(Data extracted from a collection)
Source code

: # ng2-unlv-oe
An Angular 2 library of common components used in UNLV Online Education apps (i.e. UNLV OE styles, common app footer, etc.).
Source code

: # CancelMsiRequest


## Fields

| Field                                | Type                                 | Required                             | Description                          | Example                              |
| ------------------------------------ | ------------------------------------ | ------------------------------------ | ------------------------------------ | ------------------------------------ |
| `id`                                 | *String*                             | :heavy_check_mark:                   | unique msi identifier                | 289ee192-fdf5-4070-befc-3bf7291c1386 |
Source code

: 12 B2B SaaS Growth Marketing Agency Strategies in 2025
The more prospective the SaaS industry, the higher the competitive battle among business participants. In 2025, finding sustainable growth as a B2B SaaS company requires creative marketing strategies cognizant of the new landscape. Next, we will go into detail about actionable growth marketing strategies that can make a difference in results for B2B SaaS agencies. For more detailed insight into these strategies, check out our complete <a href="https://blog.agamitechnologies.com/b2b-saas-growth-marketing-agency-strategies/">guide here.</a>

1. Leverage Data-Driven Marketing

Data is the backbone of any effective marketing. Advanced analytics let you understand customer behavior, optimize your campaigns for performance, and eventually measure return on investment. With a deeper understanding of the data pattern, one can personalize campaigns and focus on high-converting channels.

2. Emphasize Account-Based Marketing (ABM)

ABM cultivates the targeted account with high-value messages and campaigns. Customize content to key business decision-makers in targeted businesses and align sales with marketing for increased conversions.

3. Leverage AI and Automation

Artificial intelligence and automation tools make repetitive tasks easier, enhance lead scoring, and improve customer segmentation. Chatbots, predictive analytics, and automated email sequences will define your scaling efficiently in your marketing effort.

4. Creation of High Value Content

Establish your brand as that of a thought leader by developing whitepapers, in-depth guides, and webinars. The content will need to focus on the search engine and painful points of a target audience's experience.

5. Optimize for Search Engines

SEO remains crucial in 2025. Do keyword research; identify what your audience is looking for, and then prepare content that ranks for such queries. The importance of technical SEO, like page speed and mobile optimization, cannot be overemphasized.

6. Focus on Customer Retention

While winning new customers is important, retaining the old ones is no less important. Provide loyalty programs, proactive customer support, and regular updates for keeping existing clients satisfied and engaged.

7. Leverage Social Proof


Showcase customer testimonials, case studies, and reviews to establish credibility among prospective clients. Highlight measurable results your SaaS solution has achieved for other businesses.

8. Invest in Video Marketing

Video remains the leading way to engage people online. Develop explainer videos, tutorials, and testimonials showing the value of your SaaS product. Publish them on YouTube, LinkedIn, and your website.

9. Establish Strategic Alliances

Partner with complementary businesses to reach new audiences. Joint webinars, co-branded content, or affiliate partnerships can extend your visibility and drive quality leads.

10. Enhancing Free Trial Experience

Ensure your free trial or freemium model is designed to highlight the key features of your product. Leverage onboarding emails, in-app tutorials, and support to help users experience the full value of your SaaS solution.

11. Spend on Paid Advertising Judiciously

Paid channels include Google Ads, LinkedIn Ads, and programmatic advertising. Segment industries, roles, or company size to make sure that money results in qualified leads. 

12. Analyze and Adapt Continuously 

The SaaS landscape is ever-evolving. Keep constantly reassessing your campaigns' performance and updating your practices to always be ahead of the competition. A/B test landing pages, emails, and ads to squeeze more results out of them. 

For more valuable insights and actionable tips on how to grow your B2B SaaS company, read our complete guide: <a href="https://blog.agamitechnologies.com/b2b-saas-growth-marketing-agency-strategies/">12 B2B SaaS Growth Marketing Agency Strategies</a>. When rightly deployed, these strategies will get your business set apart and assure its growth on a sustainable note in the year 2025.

What this task involves: Print out the data exactly once more.

Answer box:
Source code

: # ng2-unlv-oe
An Angular 2 library of common components used in UNLV Online Education apps (i.e. UNLV OE styles, common app footer, etc.).
Source code

: # CancelMsiRequest


## Fields

| Field                                | Type                                 | Required                             | Description                          | Example                              |
| ------------------------------------ | ------------------------------------ | ------------------------------------ | ------------------------------------ | ------------------------------------ |
| `id`                                 | *String*                             | :heavy_check_mark:                   | unique msi identifier                | 289ee192-fdf5-4070-befc-3bf7291c1386 |
Source code

: 12 B2B SaaS Growth Marketing Agency Strategies in 2025
The more prospective the SaaS industry, the higher the competitive battle among business participants. In 2025, finding sustainable growth as a B2B SaaS company requires creative marketing strategies cognizant of the new landscape. Next, we will go into detail about actionable growth marketing strategies that can make a difference in results for B2B SaaS agencies. For more detailed insight into these strategies, check out our complete <a href="https://blog.agamitechnologies.com/b2b-saas-growth-marketing-agency-strategies/">guide here.</a>

1. Leverage Data-Driven Marketing

Data is the backbone of any effective marketing. Advanced analytics let you understand customer behavior, optimize your campaigns for performance, and eventually measure return on investment. With a deeper understanding of the data pattern, one can personalize campaigns and focus on high-converting channels.

2. Emphasize Account-Based Marketing (ABM)

ABM cultivates the targeted account with high-value messages and campaigns. Customize content to key business decision-makers in targeted businesses and align sales with marketing for increased conversions.

3. Leverage AI and Automation

Artificial intelligence and automation tools make repetitive tasks easier, enhance lead scoring, and improve customer segmentation. Chatbots, predictive analytics, and automated email sequences will define your scaling efficiently in your marketing effort.

4. Creation of High Value Content

Establish your brand as that of a thought leader by developing whitepapers, in-depth guides, and webinars. The content will need to focus on the search engine and painful points of a target audience's experience.

5. Optimize for Search Engines

SEO remains crucial in 2025. Do keyword research; identify what your audience is looking for, and then prepare content that ranks for such queries. The importance of technical SEO, like page speed and mobile optimization, cannot be overemphasized.

6. Focus on Customer Retention

While winning new customers is important, retaining the old ones is no less important. Provide loyalty programs, proactive customer support, and regular updates for keeping existing clients satisfied and engaged.

7. Leverage Social Proof


Showcase customer testimonials, case studies, and reviews to establish credibility among prospective clients. Highlight measurable results your SaaS solution has achieved for other businesses.

8. Invest in Video Marketing

Video remains the leading way to engage people online. Develop explainer videos, tutorials, and testimonials showing the value of your SaaS product. Publish them on YouTube, LinkedIn, and your website.

9. Establish Strategic Alliances

Partner with complementary businesses to reach new audiences. Joint webinars, co-branded content, or affiliate partnerships can extend your visibility and drive quality leads.

10. Enhancing Free Trial Experience

Ensure your free trial or freemium model is designed to highlight the key features of your product. Leverage onboarding emails, in-app tutorials, and support to help users experience the full value of your SaaS solution.

11. Spend on Paid Advertising Judiciously

Paid channels include Google Ads, LinkedIn Ads, and programmatic advertising. Segment industries, roles, or company size to make sure that money results in qualified leads. 

12. Analyze and Adapt Continuously 

The SaaS landscape is ever-evolving. Keep constantly reassessing your campaigns' performance and updating your practices to always be ahead of the competition. A/B test landing pages, emails, and ads to squeeze more results out of them. 

For more valuable insights and actionable tips on how to grow your B2B SaaS company, read our complete guide: <a href="https://blog.agamitechnologies.com/b2b-saas-growth-marketing-agency-strategies/">12 B2B SaaS Growth Marketing Agency Strategies</a>. When rightly deployed, these strategies will get your business set apart and assure its growth on a sustainable note in the year 2025.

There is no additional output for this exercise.